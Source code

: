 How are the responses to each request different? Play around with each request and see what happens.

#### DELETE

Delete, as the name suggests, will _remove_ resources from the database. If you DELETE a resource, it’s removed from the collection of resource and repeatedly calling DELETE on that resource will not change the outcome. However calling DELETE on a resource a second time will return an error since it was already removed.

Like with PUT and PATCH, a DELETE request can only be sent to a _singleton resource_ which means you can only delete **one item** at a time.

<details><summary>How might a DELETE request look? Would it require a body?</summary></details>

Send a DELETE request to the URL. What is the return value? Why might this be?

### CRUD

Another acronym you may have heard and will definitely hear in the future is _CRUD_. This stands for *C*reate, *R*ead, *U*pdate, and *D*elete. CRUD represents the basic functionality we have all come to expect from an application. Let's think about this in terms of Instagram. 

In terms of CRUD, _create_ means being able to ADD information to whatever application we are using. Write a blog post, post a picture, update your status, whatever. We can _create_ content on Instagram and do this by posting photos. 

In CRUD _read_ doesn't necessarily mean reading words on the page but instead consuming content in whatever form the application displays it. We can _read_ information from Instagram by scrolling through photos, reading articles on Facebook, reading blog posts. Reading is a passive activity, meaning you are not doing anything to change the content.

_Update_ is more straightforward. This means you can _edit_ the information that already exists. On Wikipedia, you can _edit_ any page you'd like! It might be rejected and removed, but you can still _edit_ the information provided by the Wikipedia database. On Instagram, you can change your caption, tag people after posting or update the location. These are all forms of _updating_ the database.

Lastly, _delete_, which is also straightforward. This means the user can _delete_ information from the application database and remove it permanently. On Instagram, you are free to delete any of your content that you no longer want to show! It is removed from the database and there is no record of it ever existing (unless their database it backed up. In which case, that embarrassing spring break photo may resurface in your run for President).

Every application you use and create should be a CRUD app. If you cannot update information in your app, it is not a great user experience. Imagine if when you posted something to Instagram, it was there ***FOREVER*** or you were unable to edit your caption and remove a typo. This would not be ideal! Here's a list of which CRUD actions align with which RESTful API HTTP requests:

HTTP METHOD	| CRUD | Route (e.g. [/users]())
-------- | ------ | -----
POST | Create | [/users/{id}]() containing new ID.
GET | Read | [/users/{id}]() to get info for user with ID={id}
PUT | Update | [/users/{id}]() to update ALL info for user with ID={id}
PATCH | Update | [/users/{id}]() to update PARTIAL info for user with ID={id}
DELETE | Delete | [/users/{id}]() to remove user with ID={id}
+--
:: REQUIRED ACTION ::
Give only the count of lines in the data that include the string "users".

:: ANSWER BELOW ::
6